# [STORED DATA]

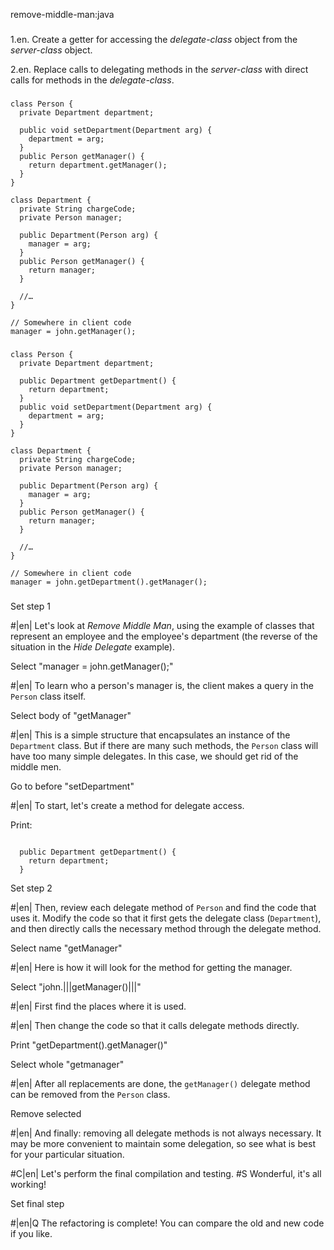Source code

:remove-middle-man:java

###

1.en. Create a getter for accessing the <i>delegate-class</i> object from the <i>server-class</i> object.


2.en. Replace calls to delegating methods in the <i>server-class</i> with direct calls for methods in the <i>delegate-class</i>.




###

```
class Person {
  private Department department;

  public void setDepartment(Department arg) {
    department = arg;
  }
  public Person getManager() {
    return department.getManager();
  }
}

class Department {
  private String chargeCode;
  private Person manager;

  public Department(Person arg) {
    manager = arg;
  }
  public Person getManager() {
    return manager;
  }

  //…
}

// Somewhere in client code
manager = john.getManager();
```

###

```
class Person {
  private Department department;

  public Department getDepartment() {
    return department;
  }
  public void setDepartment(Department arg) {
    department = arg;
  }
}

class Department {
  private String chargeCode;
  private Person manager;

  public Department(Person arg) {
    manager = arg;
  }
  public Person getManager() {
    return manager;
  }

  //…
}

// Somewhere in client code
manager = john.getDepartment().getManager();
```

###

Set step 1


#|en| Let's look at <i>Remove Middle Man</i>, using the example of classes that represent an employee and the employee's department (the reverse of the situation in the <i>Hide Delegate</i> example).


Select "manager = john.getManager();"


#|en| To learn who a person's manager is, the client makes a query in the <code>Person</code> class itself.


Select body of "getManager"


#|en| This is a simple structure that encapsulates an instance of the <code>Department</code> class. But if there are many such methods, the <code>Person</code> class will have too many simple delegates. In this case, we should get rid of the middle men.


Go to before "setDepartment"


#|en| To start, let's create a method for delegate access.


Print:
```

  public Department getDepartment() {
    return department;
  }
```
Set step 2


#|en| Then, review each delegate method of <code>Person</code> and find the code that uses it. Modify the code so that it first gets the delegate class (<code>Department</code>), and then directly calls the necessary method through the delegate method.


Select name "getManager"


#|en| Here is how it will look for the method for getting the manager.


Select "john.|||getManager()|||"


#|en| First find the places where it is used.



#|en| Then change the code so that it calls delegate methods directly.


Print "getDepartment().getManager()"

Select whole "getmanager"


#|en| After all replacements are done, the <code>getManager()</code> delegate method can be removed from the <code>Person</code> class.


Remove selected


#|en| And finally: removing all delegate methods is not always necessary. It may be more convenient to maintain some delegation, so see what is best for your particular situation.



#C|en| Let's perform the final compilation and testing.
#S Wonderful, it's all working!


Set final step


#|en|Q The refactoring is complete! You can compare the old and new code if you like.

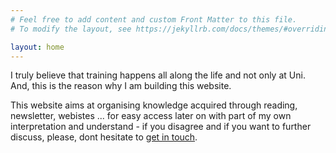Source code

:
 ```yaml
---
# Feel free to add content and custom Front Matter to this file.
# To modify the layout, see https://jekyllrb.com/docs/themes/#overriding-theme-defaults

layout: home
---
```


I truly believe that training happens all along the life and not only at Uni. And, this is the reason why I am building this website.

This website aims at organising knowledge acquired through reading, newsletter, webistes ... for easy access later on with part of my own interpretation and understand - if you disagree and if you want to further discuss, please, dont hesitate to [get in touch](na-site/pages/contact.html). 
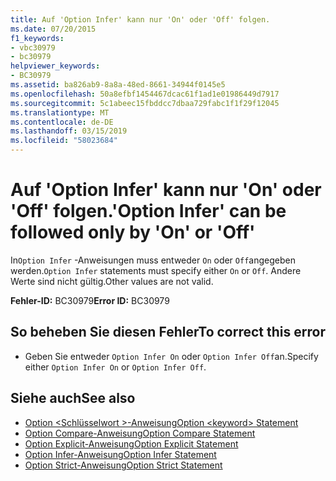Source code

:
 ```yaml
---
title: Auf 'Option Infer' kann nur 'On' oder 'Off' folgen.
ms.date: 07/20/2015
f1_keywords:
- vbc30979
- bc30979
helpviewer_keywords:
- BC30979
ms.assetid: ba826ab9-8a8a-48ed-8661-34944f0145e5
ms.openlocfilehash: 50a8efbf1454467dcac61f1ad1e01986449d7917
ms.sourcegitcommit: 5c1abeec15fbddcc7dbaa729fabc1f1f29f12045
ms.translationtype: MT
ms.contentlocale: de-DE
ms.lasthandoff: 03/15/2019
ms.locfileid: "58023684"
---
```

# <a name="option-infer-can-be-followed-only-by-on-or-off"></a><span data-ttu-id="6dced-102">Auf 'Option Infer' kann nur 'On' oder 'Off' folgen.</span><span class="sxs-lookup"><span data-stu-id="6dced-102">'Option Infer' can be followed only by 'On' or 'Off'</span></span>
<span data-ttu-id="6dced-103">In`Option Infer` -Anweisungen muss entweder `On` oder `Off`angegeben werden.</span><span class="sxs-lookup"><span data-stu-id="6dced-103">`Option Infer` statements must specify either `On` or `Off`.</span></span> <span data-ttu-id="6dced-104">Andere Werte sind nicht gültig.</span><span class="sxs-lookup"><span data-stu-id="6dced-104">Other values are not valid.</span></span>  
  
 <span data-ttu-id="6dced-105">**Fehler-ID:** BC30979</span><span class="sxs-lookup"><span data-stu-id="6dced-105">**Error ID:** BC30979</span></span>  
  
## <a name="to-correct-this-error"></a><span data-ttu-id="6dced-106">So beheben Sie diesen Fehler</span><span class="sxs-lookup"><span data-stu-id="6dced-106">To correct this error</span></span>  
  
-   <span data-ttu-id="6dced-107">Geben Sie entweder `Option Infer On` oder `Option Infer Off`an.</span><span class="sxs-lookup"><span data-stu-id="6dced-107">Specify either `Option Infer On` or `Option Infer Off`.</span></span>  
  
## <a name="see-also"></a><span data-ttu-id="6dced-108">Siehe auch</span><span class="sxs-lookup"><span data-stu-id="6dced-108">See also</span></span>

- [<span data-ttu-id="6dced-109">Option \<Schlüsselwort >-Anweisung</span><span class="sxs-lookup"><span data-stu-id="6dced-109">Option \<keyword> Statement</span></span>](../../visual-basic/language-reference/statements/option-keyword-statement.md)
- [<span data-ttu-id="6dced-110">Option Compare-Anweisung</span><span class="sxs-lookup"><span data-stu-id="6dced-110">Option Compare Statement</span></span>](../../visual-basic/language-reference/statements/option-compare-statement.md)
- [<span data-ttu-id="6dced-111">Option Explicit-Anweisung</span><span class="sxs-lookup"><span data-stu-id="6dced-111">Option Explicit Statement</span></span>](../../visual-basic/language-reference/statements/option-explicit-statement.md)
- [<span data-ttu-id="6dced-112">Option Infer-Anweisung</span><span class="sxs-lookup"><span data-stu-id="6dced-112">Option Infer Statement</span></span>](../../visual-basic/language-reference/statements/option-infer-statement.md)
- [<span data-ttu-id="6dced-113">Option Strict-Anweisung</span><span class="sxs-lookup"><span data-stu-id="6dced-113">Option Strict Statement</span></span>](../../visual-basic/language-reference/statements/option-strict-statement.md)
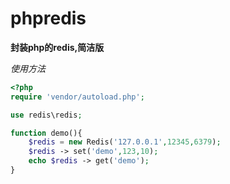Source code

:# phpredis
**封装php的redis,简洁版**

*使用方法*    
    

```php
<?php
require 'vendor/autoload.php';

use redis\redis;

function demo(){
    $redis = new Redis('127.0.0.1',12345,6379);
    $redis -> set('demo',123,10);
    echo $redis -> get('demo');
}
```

==

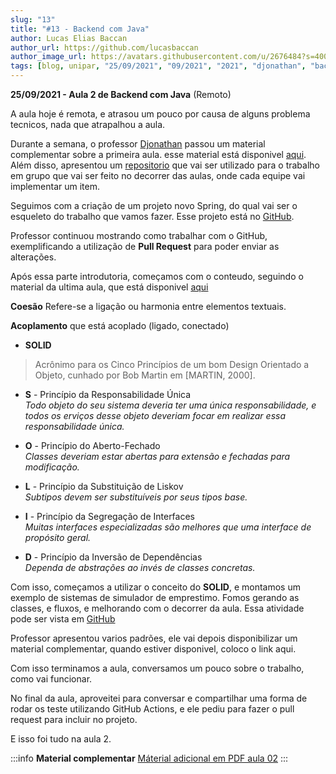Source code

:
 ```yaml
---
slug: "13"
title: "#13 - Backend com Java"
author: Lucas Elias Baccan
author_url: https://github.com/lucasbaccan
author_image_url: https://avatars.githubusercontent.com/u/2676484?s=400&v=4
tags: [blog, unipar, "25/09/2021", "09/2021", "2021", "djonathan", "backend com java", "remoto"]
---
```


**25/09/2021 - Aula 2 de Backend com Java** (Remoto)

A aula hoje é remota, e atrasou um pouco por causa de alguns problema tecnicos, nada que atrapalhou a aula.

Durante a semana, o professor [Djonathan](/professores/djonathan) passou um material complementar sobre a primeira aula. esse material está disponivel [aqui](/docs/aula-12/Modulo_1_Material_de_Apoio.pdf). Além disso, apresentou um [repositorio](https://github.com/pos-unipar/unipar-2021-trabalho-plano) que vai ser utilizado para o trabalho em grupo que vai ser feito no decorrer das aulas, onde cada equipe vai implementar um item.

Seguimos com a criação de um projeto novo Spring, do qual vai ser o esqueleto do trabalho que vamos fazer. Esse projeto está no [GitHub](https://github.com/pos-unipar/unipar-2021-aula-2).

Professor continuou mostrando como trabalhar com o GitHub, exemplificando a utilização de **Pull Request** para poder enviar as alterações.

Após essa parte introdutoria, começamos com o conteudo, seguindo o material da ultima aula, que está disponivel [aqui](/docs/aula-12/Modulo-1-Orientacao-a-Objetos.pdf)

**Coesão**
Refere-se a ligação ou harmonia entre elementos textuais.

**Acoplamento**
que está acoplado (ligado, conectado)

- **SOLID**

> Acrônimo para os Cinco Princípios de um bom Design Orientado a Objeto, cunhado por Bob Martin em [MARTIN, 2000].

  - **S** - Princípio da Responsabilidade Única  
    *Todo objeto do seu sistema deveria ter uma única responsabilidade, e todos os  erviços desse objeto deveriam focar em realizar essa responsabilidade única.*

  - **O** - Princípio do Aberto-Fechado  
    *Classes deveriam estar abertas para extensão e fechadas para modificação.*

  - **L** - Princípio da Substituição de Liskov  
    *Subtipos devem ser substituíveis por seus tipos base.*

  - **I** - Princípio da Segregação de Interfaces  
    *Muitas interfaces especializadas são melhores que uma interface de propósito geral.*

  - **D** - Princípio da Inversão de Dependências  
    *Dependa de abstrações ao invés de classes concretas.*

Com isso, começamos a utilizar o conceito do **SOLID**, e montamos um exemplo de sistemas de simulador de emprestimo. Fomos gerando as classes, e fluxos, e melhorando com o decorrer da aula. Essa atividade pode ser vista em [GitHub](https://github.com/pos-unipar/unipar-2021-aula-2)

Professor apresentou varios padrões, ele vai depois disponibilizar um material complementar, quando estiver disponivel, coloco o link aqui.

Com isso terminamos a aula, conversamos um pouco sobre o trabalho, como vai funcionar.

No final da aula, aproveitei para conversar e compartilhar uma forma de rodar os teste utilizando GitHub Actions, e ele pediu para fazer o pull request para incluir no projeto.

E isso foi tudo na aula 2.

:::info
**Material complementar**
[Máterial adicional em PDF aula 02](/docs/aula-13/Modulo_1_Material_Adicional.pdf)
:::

...

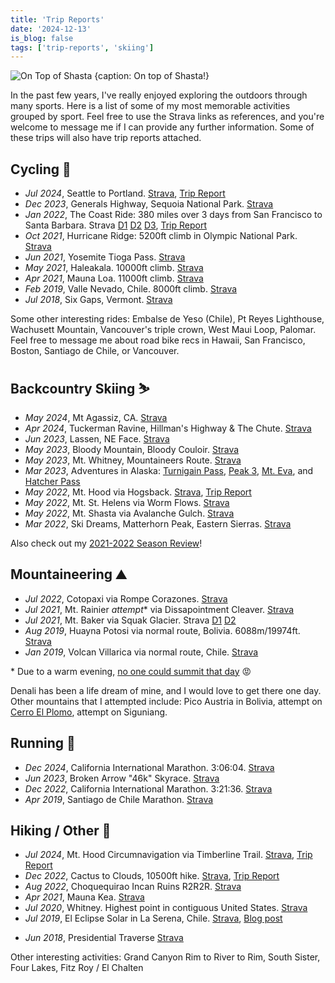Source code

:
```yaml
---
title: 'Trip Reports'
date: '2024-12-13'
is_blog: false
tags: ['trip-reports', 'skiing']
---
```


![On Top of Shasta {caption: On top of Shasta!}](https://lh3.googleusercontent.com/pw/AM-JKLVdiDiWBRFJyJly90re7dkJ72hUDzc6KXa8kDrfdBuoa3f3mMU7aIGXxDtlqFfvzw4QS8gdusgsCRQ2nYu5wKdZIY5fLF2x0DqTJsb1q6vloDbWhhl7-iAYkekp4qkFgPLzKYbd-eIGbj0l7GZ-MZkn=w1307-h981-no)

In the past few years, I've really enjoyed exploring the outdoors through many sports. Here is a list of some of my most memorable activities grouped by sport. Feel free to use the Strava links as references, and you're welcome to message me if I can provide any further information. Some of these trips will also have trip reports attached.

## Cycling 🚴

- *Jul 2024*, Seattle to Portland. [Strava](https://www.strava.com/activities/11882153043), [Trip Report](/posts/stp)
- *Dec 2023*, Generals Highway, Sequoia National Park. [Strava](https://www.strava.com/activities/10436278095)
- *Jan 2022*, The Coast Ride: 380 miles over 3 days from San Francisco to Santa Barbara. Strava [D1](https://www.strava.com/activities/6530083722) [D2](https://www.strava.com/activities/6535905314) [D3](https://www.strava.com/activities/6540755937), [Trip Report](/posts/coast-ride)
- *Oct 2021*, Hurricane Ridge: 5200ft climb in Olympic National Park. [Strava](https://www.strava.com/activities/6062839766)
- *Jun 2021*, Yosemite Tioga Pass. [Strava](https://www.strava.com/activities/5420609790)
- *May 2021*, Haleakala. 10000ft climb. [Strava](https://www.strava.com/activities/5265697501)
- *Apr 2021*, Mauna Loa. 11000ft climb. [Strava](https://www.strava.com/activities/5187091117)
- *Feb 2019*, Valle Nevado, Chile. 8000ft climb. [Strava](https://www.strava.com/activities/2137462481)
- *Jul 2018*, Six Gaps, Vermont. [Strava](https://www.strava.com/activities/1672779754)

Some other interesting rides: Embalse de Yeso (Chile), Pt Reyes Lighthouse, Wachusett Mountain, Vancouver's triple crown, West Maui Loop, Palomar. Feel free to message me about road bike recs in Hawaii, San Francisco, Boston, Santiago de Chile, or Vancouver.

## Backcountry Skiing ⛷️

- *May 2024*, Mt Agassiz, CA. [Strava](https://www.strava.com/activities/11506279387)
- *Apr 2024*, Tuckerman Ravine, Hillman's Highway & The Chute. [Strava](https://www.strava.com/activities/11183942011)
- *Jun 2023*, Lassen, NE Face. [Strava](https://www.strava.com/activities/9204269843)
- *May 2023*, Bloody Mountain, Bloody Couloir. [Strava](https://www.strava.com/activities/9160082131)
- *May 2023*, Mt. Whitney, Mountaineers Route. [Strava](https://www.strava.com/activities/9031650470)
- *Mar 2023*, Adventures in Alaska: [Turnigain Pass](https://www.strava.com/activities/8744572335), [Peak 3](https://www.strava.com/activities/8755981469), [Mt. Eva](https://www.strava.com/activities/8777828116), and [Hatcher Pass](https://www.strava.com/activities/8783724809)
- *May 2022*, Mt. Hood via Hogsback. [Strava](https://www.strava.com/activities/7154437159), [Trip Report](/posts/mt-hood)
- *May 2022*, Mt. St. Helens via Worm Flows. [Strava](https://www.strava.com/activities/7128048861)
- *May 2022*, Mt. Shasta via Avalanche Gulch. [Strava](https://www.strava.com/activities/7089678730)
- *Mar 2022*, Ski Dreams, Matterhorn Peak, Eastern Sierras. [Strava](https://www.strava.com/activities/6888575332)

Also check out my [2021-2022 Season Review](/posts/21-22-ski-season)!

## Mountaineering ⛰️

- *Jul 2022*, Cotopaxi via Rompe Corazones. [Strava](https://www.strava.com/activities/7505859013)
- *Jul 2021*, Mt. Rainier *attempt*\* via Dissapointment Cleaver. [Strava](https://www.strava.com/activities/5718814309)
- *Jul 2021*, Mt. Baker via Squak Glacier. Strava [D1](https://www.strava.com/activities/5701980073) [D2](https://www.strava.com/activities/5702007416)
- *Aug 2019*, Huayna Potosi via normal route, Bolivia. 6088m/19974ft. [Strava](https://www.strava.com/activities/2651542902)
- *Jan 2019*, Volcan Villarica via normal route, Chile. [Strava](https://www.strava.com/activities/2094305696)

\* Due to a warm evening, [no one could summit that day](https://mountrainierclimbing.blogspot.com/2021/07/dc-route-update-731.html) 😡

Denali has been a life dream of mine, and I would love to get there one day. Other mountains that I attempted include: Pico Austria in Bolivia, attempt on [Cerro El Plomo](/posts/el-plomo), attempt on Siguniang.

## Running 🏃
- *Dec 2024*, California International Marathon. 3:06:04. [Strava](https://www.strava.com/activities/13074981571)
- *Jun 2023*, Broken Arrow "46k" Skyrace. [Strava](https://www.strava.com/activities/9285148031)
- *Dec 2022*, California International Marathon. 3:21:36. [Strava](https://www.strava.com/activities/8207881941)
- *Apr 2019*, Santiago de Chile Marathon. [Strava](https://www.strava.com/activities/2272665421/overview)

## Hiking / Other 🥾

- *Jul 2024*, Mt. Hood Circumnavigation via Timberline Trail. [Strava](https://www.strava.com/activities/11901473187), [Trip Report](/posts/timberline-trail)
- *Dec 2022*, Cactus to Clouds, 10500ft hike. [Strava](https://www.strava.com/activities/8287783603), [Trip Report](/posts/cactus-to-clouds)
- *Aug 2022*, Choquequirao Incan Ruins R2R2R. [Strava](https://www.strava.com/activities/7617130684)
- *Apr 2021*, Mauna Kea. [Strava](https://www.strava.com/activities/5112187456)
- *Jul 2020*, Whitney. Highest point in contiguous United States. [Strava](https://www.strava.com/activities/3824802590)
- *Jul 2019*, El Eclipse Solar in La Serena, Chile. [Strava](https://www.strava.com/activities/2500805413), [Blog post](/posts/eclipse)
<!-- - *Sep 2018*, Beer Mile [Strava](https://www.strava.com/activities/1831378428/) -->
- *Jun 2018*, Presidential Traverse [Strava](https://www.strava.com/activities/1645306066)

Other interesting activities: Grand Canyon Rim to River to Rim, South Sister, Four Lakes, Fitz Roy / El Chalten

# [EXERCISE DESCRIPTION]
From the records above, print exactly the lines that run from the line with "- *Jan 2019*, Volcan" to the line with "- *Jun 2023*, Broken", inclusive.

# [WRITTEN ANSWER]
- *Jan 2019*, Volcan Villarica via normal route, Chile. [Strava](https://www.strava.com/activities/2094305696)

\* Due to a warm evening, [no one could summit that day](https://mountrainierclimbing.blogspot.com/2021/07/dc-route-update-731.html) 😡

Denali has been a life dream of mine, and I would love to get there one day. Other mountains that I attempted include: Pico Austria in Bolivia, attempt on [Cerro El Plomo](/posts/el-plomo), attempt on Siguniang.

## Running 🏃
- *Dec 2024*, California International Marathon. 3:06:04. [Strava](https://www.strava.com/activities/13074981571)
- *Jun 2023*, Broken Arrow "46k" Skyrace. [Strava](https://www.strava.com/activities/9285148031)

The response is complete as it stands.